Sebastien Tandel wrote:
is there any reason to use guint8* instead of gchar*?
For what purpose?
If you're dealing with an array of 8-bit bytes, or a pointer to a
sequence of those, guint8 is the right type; it makes it clear that
they're bytes, not characters (it might be binary, it might be a
sequence of 16-bit "bytes" in a UTF-16-encoded string, it might be a
UTF-8 string, etc.).
I.e., tvb_get_ptr(), for example, should return a "guint8 *", as should
tvb_memdup(), and the raw packet data you get from Wiretap should be
pointed to by a "guint8 *".
Note also that you can safely pass a guint8 or guchar to one of the
<ctype.h> routines, but you can't safely pass a gchar to them, as they
might get sign-extended into negative values if the 8th bit is set (I
think that none of the popular platforms for Windows and modern UN*Xes
have C compilers with "char" an unsigned type, so I think "might" can be
replaced by "will" in practice).
With gcc-4.0, there is the new feature warning you that "pointer target
differs in signedness" (which is not such a bad thing).

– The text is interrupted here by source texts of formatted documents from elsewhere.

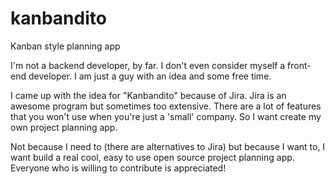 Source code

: # kanbandito
Kanban style planning app

I'm not a backend developer, by far.
I don't even consider myself a front-end developer.
I am just a guy with an idea and some free time.

I came up with the idea for "Kanbandito" because of Jira.
Jira is an awesome program but sometimes too extensive.
There are a lot of features that you won't use when you're just a 'small' company.
So I want create my own project planning app.

Not because I need to (there are alternatives to Jira) but because I want to, I want build a real cool, easy to use open source
project planning app.
Everyone who is willing to contribute is appreciated!
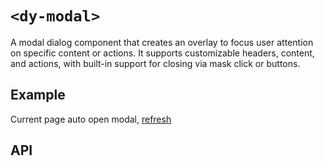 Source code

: # `<dy-modal>`

A modal dialog component that creates an overlay to focus user attention on specific content or actions. It supports customizable headers, content, and actions, with built-in support for closing via mask click or buttons.

## Example

<gbp-example
  name="dy-modal"
  props='{"header": "Title", "open": true, "@ok": "(evt) => evt.target.open = false", "@close": "(evt) => evt.target.open = false", "@maskclick": "(evt) => evt.target.open = false"}'
  html='Modal'
  src="https://esm.sh/duoyun-ui/elements/modal">Current page auto open modal, <a href="./modal">refresh</a></gbp-example>

## API

<gbp-api src="/src/elements/modal.ts"></gbp-api>
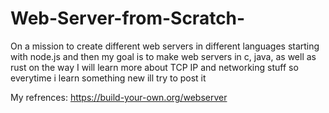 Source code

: # Web-Server-from-Scratch-
On a mission to create different web servers in different languages starting with node.js and then my goal is to make web servers in c, java, as well as rust on the way I will learn more about TCP IP and networking stuff so everytime i learn something new ill try to post it 

My refrences:
https://build-your-own.org/webserver

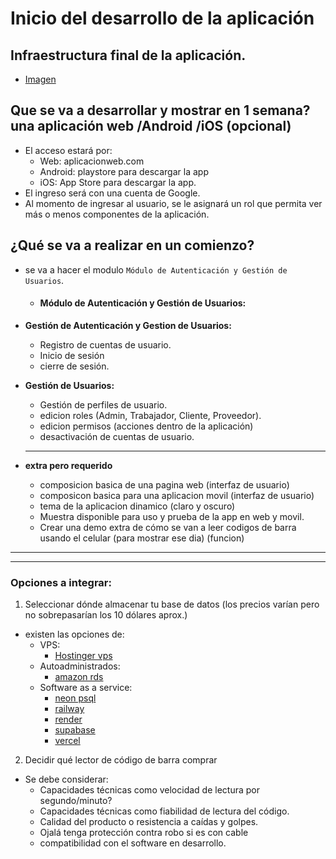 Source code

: # Inicio del desarrollo de la aplicación

## Infraestructura final de la aplicación.
- [Imagen](https://excalidraw.com/#json=GElScurDW_DMZJpzMhXQ9,ELV_DBL_qO6kbzC1e_tN2g)

## Que se va a desarrollar y mostrar en 1 semana? una aplicación web /Android /iOS (opcional) 
- El acceso estará por:
    - Web: aplicacionweb.com
    - Android: playstore para descargar la app
    - iOS: App Store para descargar la app.
- El ingreso será con una cuenta de Google.
- Al momento de ingresar al usuario, se le asignará un rol que permita ver más o menos componentes de la aplicación.

## ¿Qué se va a realizar en un comienzo?
- se va a hacer el modulo `Módulo de Autenticación y Gestión de Usuarios`.
  - #### Módulo de Autenticación y Gestión de Usuarios:

- **Gestión de Autenticación y Gestion de Usuarios:**
  - Registro de cuentas de usuario.
  - Inicio de sesión
  - cierre de sesión.

- **Gestión de Usuarios:**
  - Gestión de perfiles de usuario.
  - edicion roles (Admin, Trabajador, Cliente, Proveedor).
  - edicion permisos (acciones dentro de la aplicación)
  - desactivación de cuentas de usuario.
  -------------
- **extra pero requerido** 
  - composicion basica de una pagina web (interfaz de usuario)
  - composicon basica para una aplicacion movil (interfaz de usuario)
  - tema de la aplicacion dinamico (claro y oscuro)
  - Muestra disponible para uso y prueba de la app en web y movil.
  - Crear una demo extra de cómo se van a leer codigos de barra usando el celular (para mostrar ese dia) (funcion)
 

------------------------------------------------------------
---
### Opciones a integrar:
1. Seleccionar dónde almacenar tu base de datos (los precios varían pero no sobrepasarían los 10 dólares aprox.)
- existen las opciones de:
  - VPS:
    - [Hostinger vps](https://www.hostinger.es/servidor-vps?utm_campaign=Brand-Phrase|NT:Se|LO:Other-LATAM-t2&utm_medium=ppc&gad_source=1&gclid=CjwKCAjwjqWzBhAqEiwAQmtgT7VXEpOJdbE8mTBBuMY93fhod7tJ729k_zX8_OdG44T26QwxaqJw_BoCNicQAvD_BwE)
  - Autoadministrados:
    - [amazon rds](https://aws.amazon.com/es/rds/pricing/)
  - Software as a service:
    - [neon psql](https://neon.tech/pricing)
    - [railway](https://railway.app/pricing)
    - [render](https://render.com/pricing)
    - [supabase](https://supabase.com/pricing)
    - [vercel](https://vercel.com/docs/storage/vercel-postgres/usage-and-pricing)

2. Decidir qué lector de código de barra comprar
- Se debe considerar:
    - Capacidades técnicas como velocidad de lectura por segundo/minuto?
    - Capacidades técnicas como fiabilidad de lectura del código.
    - Calidad del producto o resistencia a caídas y golpes.
    - Ojalá tenga protección contra robo si es con cable
    - compatibilidad con el software en desarrollo.



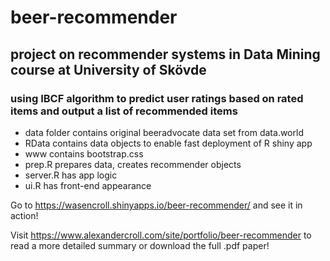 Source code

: # beer-recommender

## project on recommender systems in Data Mining course at University of Skövde

### using IBCF algorithm to predict user ratings based on rated items and output a list of recommended items

- data folder contains original beeradvocate data set from data.world
- RData contains data objects to enable fast deployment of R shiny app
- www contains bootstrap.css
- prep.R prepares data, creates recommender objects
- server.R has app logic
- ui.R has front-end appearance


Go to https://wasencroll.shinyapps.io/beer-recommender/ and see it in action!

Visit https://www.alexandercroll.com/site/portfolio/beer-recommender to read a more detailed summary or download the full .pdf paper!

I suspect most of those warnings are for cases where you're treating
byte sequences as character strings.
What I think we *really* need to do, for those cases, is have a
different way of handling strings. The current way we handle strings
doesn't take into account the fact that there are a number of different
character encodings for strings - "ASCII" (which would imply that a byte
with the 8th bit set is an error), ISO 8859/n, other EUC encodings,
Shift-JIS, KOI8, UTF-8, UTF-16, etc..
See the first item under "Dissector infrastructure" on the
http://wiki.wireshark.org/Development/Wishlist
page. (That discusses two items - the dissector APIs for handling
strings, and the UI aspects of this. The former doesn't require the
latter - we can continue to display non-ASCII characters as escape
sequences - but the latter, which is something we should ultimately do,
requires some way of getting all strings from packets translated into
Unicode.)
May we change these guint8* to gchar* ? I mean may we change the type of
the concerned variables and not cast to every call of a function ?
Which ones are you thinking of? We shouldn't globally replace guint8
with gchar, as per my comments in the beginning.